When I drove through Pittsburgh recently I knew that I had to make a stop at Tessaro's to try the famed hamburger. George Motz immortalized the burger in his chopped beef–and-bun opus, Hamburger America. It is one of only a handful of burgers in that book that are grilled; the majority of his favorites are griddled. Griddled is actually my preference as well, although after eating the burger at Tessaro's I am not so sure.
You expect a place with a good burger to be packed at night. When I first showed up at Tessaro's at 9:30 p.m., weary from a day of travel, the wait was more than half an hour. Too long for my tired bones, I figured I would try again the next day on the way out of town. I got there shortly before noon and snagged the last available table, narrowly avoiding a 20-minute wait. I noticed that, despite a pretty extensive menu, everyone was eating hamburgers. Packed at dinner and packed at lunch with everyone eating a single dish—now that is the sign of a great burger.
Many places brag about getting beef delivered daily from a butcher, but how many burger joints actually have a butcher in house? Tessaro's grinds fresh chuck each morning for the day's hamburgers. Since each burger weighs in at about a half pound and almost everybody orders the burgers, they must go through hundreds of pounds a week. The beef is hand-formed into patties only moments before they grill it.
Tessaro's forms the patties with such exacting precision that you would swear they used a machine. The grill is fired with Pennsylvania hardwood; according to Motz, it is a mixture of yellow maple, red oak, and walnut chosen for its flavor neutrality and high heat. The grill can get up to 600 degrees and puts a serious sear on anything that comes into contact with it. The burgers that come off of it are simply superb.

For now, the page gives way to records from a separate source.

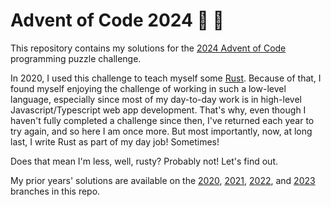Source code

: # Advent of Code 2024 :christmas_tree: :calendar:

This repository contains my solutions for the [2024 Advent of Code](https://adventofcode.com/2024) programming puzzle challenge.

In 2020, I used this challenge to teach myself some [Rust](https://www.rust-lang.org/).  Because of that, I found myself enjoying the challenge of working in such a low-level language, especially since most of my day-to-day work is in high-level Javascript/Typescript web app development.  That's why, even though I haven't fully completed a challenge since then, I've returned each year to try again, and so here I am once more.  But most importantly, now, at long last, I write Rust as part of my day job!  Sometimes!

Does that mean I'm less, well, rusty?  Probably not!  Let's find out.

My prior years' solutions are available on the [2020](https://github.com/MechanicalMann/AdventOfCode/tree/2020), [2021](https://github.com/MechanicalMann/AdventOfCode/tree/2021), [2022](https://github.com/MechanicalMann/AdventOfCode/tree/2022), and [2023](https://github.com/MechanicalMann/AdventOfCode/tree/2023) branches in this repo.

Crusty, salty, juicy, and toothsome, burgers here approach steak in terms of mouthfeel. The exterior is striated with deeply charred hatch marks from the grill and a thick crust gives way to a buttery interior. Perfumed with an intoxicating smokiness from the grill, the beef still imparts a sweetness. Texturally, the chunky, flaky grind is just about perfect. Served on an airy Portuguese-style roll, the burger needs nothing more to achieve burger greatness.

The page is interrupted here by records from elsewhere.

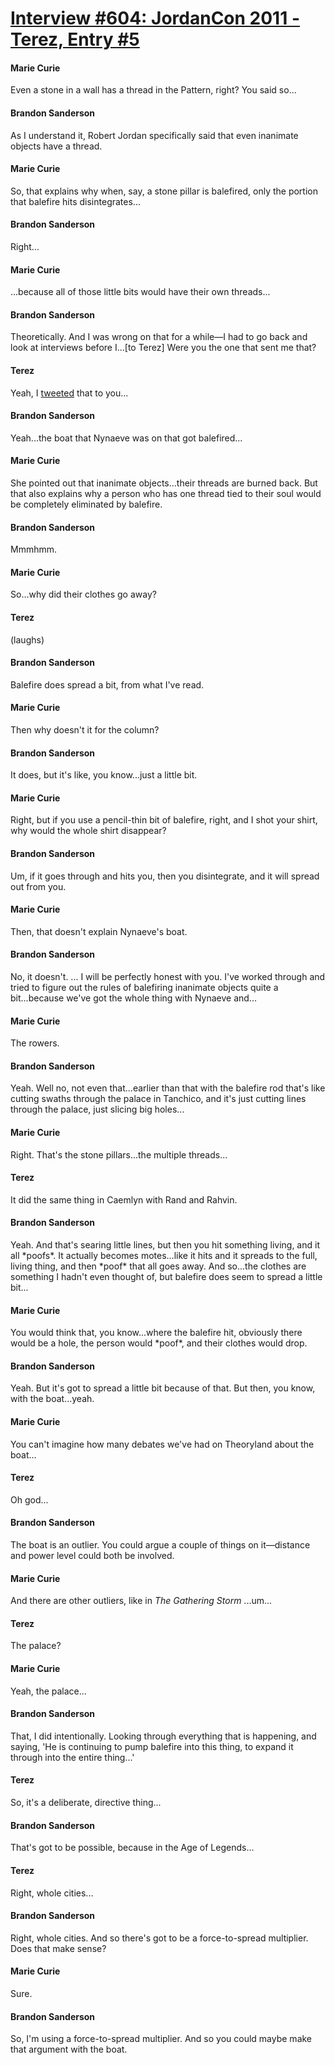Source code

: # [Interview #604: JordanCon 2011 - Terez, Entry #5](https://www.theoryland.com/intvmain.php?i=604#5)

#### Marie Curie

Even a stone in a wall has a thread in the Pattern, right? You said so...

#### Brandon Sanderson

As I understand it, Robert Jordan specifically said that even inanimate objects have a thread.

#### Marie Curie

So, that explains why when, say, a stone pillar is balefired, only the portion that balefire hits disintegrates...

#### Brandon Sanderson

Right...

#### Marie Curie

...because all of those little bits would have their own threads...

#### Brandon Sanderson

Theoretically. And I was wrong on that for a while—I had to go back and look at interviews before I...[to Terez] Were you the one that sent me that?

#### Terez

Yeah, I
[tweeted](http://www.theoryland.com/intvmain.php?i=36#77)
that to you...

#### Brandon Sanderson

Yeah...the boat that Nynaeve was on that got balefired...

#### Marie Curie

She pointed out that inanimate objects...their threads are burned back. But that also explains why a person who has one thread tied to their soul would be completely eliminated by balefire.

#### Brandon Sanderson

Mmmhmm.

#### Marie Curie

So...why did their clothes go away?

#### Terez

(laughs)

#### Brandon Sanderson

Balefire does spread a bit, from what I've read.

#### Marie Curie

Then why doesn't it for the column?

#### Brandon Sanderson

It does, but it's like, you know...just a little bit.

#### Marie Curie

Right, but if you use a pencil-thin bit of balefire, right, and I shot your shirt, why would the whole shirt disappear?

#### Brandon Sanderson

Um, if it goes through and hits you, then you disintegrate, and it will spread out from you.

#### Marie Curie

Then, that doesn't explain Nynaeve's boat.

#### Brandon Sanderson

No, it doesn't. ... I will be perfectly honest with you. I've worked through and tried to figure out the rules of balefiring inanimate objects quite a bit...because we've got the whole thing with Nynaeve and...

#### Marie Curie

The rowers.

#### Brandon Sanderson

Yeah. Well no, not even that...earlier than that with the balefire rod that's like cutting swaths through the palace in Tanchico, and it's just cutting lines through the palace, just slicing big holes...

#### Marie Curie

Right. That's the stone pillars...the multiple threads...

#### Terez

It did the same thing in Caemlyn with Rand and Rahvin.

#### Brandon Sanderson

Yeah. And that's searing little lines, but then you hit something living, and it all \*poofs\*. It actually becomes motes...like it hits and it spreads to the full, living thing, and then \*poof\* that all goes away. And so...the clothes are something I hadn't even thought of, but balefire does seem to spread a little bit...

#### Marie Curie

You would think that, you know...where the balefire hit, obviously there would be a hole, the person would \*poof\*, and their clothes would drop.

#### Brandon Sanderson

Yeah. But it's got to spread a little bit because of that. But then, you know, with the boat...yeah.

#### Marie Curie

You can't imagine how many debates we've had on Theoryland about the boat...

#### Terez

Oh god...

#### Brandon Sanderson

The boat is an outlier. You could argue a couple of things on it—distance and power level could both be involved.

#### Marie Curie

And there are other outliers, like in
*The Gathering Storm*
...um...

#### Terez

The palace?

#### Marie Curie

Yeah, the palace...

#### Brandon Sanderson

That, I did intentionally. Looking through everything that is happening, and saying, 'He is continuing to pump balefire into this thing, to expand it through into the entire thing...'

#### Terez

So, it's a deliberate, directive thing...

#### Brandon Sanderson

That's got to be possible, because in the Age of Legends...

#### Terez

Right, whole cities...

#### Brandon Sanderson

Right, whole cities. And so there's got to be a force-to-spread multiplier. Does that make sense?

#### Marie Curie

Sure.

#### Brandon Sanderson

So, I'm using a force-to-spread multiplier. And so you could maybe make that argument with the boat.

My only complaint was that both of the burgers I ordered were served overcooked, a rare and medium-rare order came out cooked past the requested temperatures. Perhaps I should have expected this when I placed my order. The waitress was initially perplexed when I ordered it rare. "Red?" she asked quizzically. The three locals who sat next to me where equally perplexed when my burgers came out much faster than theirs, despite the fact that they had ordered before me. "How come they got theirs so quickly?" they asked the waitress.
"They ordered them rare and medium-rare," she said. They looked puzzled. Apparently ordering to temperature is not common practice at Tessaro's. I am not surprised; I bet this burger would be juicy even cooked all the way through. It would probably still be juicy when torched to the point of resembling the very hardwood that it is cooked on.
There are a number of options when ordering your burger at Tessaro's if you want more than the purity of the beef and bun. You can load it with all manner of cheese, toppings, and condiments—or just get everything in the "gourmet cheeseburger," which comes precariously stacked with bacon, grilled mushrooms, onion, your choice of cheese, and a garden's worth of rabbit food. Either plain or loaded the burger at Tessaro's is the finest example of a pub-style burger I have had. Actually, I'm understating the case. Tessaro's burger is one of the finest hamburgers I have eaten, period.